Douglas Adams died in May 2001. He was barely 49 years old. I read all of his published novels up until then, but I never read The Salmon of Doubt until now. It was published the year after his death, and it presents a collection of his writings including chapters from an uncompleted and largely neglected manuscript that he originally intended to be the third Dirk Gently novel, although he had been toying with the idea of rewriting it as another Hitchhiker’s Guide story.
The reason I think I avoided reading it was that the story would never be finished. The world would never see another Douglas Adams novel, and this, I thought, was too sad to think about. So I didn’t. I suppose I was doing the emotional equivalent of throwing a towel over my head, hoping that if I didn’t acknowledge this disturbing thought, it would go away.
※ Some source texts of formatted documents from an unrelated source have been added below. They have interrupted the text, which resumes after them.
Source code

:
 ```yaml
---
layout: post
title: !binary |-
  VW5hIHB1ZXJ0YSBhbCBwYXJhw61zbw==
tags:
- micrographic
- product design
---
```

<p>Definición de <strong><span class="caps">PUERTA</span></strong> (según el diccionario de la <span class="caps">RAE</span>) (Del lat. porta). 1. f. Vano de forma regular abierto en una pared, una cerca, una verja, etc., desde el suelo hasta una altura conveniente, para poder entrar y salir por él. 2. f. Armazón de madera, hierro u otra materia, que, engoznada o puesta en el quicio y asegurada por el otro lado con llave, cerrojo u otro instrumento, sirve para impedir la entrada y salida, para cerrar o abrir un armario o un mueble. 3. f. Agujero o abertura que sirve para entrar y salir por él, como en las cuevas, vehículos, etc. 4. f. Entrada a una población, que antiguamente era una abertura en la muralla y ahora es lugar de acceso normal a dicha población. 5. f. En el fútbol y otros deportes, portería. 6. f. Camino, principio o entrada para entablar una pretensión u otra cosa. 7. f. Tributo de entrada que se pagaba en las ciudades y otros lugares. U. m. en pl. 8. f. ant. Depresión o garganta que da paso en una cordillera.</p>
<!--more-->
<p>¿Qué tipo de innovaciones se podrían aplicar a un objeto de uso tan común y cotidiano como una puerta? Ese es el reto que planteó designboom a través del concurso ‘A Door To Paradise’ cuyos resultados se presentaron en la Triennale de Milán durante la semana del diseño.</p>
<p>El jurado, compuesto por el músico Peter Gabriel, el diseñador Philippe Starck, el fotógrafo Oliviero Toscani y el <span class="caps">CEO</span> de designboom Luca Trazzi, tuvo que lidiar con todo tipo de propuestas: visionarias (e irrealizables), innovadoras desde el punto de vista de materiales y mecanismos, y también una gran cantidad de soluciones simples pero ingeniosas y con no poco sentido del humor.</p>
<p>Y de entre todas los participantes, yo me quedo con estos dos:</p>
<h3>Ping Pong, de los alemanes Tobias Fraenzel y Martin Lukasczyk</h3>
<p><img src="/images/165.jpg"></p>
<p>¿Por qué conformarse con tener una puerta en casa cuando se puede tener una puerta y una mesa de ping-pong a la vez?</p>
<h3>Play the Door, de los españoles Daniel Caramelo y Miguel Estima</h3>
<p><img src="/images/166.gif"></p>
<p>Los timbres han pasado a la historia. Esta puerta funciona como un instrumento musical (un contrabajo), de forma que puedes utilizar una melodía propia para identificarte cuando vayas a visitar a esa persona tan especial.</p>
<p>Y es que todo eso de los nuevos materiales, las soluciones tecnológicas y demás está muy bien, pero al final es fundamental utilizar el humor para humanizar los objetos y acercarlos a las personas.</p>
I recall a conversation I had with a coworker in 1999. He was a smart young man, well read, but with what I considered a distorted view of the universe. He was a philosophical adherent of the strong anthropic principle, claiming that this provided evidence of a purposeful universe. My own perspective on the issue was more like the one Adams relates in his puddle analogy.
Imagine a puddle waking up one morning and thinking, “This is an interesting world I find myself in — an interesting hole I find myself in — fits me rather neatly, doesn’t it? In fact it fits me staggeringly well, must have been made to have me in it!” This is such a powerful idea that as the sun rises in the sky and the air heats up and as, gradually, the puddle gets smaller and smaller, it’s still frantically hanging on to the notion that everything’s going to be alright, because this world was meant to have him in it, was built to have him in it; so the moment he disappears catches him rather by surprise.
On one occasion, our conversation turned to novels, and I asked him what he thought was the best novel ever written in the English language. He mentioned a few candidates from classic literature. I smiled and shook my head.
“You don’t agree?” he said.
“What would you say, then?”
“The Hitchhiker’s Guide to the Galaxy,” I replied.
He laughed, obviously thinking I was making a joke. He was wrong.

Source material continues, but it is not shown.